Nei Balcani, Ipsia è presente sin dagli anni 90, quando giovani volontari italiani partivano per aiutare i profughi della guerra nell’ex Jugoslavia con il progetto “Un sorriso per la Bosnia”. Oggi, grazie anche alla sua conoscenza del territorio, è l’unica organizzazione non governativa ammessa nei campi di sosta temporanea dei migranti gestiti dall’Organizzazione mondiale delle migrazioni. In mezzo a queste persone in cammino, la metà dei quali sono donne e bambini, non porta aiuti – cibo e medicine sono infatti distribuiti dall’Onu e dalla Croce Rossa -, ma svolge un’attività cosiddetta “non vitale”, e molto semplice: distribuire del té caldo. «È l’unico momento nei campi che rende un po’ più umane le persone che sostano in questi luoghi per un tempo indefinito, e rende giustizia al loro essere persone vulnerabili in un momento di difficoltà», afferma Benedetta Massignan. Il progetto si chiama Social Café: «In alcuni momenti della giornata si mettono in cerchio delle panchine, si porta una cassa per la musica, si distribuisce del tè e si parla con le persone», prosegue Benedetta. «È un modo per creare integrazione, e uno spazio di normalità in cui le persone possono raccontarsi e ricevere informazioni».
«Uno dei campi che ci ha più impressionato è stato quello di Bihac, al confine tra Bosnia e Croazia, che ospita in un ex capannone industriale circa 1600 persone», racconta Benedetta. «Qui, a differenza di altri campi che abbiamo visitato in Serbia, dove sostano soprattutto le donne e i bambini per periodi più lunghi, ci sono soprattutto uomini, che restano per poco tempo e poi tentano il “game”, ovvero l’attraversamento illegale del confine con la Croazia. Farlo significa essere espulsi dai poliziotti croati forniti di pistole e cani addestrati a mordere e inseguire. Entro i 30 chilometri di territorio bosniaco al confine con la Croazia si è considerati illegalmente entrati e quindi si viene respinti. I migranti raccontano di essere stati privati del cellulare e delle scarpe e rispediti in Bosnia. Una persona che abbiamo incontrato aveva una necrosi alle gambe ed era in stato di shock post-traumatico dopo il respingimento della polizia».
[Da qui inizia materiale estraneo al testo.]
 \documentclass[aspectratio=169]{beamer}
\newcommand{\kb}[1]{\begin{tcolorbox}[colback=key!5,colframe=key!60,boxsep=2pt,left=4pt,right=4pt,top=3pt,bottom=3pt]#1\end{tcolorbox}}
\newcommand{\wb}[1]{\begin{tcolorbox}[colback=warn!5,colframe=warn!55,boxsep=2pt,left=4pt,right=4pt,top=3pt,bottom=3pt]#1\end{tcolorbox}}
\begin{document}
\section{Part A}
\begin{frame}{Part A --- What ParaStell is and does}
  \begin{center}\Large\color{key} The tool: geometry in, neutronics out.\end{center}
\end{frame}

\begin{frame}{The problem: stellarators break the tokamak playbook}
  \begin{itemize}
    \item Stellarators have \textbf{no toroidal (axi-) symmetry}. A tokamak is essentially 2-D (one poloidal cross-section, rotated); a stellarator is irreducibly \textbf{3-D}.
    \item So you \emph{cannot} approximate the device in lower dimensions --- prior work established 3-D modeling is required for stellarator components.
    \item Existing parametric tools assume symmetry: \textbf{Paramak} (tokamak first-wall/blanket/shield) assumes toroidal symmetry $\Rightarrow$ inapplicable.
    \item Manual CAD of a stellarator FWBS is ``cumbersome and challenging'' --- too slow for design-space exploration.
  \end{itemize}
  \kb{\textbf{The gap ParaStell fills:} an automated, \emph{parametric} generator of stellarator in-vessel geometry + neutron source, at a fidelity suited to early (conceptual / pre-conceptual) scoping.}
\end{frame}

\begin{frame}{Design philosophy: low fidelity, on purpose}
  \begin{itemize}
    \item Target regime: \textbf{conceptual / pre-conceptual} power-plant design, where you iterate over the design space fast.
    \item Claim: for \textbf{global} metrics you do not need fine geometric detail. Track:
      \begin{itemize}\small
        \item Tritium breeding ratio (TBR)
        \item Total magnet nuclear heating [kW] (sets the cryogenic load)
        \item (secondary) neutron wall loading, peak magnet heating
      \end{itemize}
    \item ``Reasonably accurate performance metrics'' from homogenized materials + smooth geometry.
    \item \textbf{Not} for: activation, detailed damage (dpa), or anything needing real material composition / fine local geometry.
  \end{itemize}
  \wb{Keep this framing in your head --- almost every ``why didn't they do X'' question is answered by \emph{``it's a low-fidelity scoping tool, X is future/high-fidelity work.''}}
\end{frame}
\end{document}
Benedetta e gli altri ragazzi e ragazze di Ipsia raccontano quello che hanno visto sulla pagina Facebook “Balcanicamente”. «In Trentino abbiamo organizzato una mostra fotografica negli spazi messi a disposizione dal Comune di Trento, e continueremo a restituire quello che abbiamo visto. Vogliamo far riflettere le persone del nostro territorio su quello che succede lungo questa rotta, portando con noi i volti e le storie delle persone che abbiamo incontrato».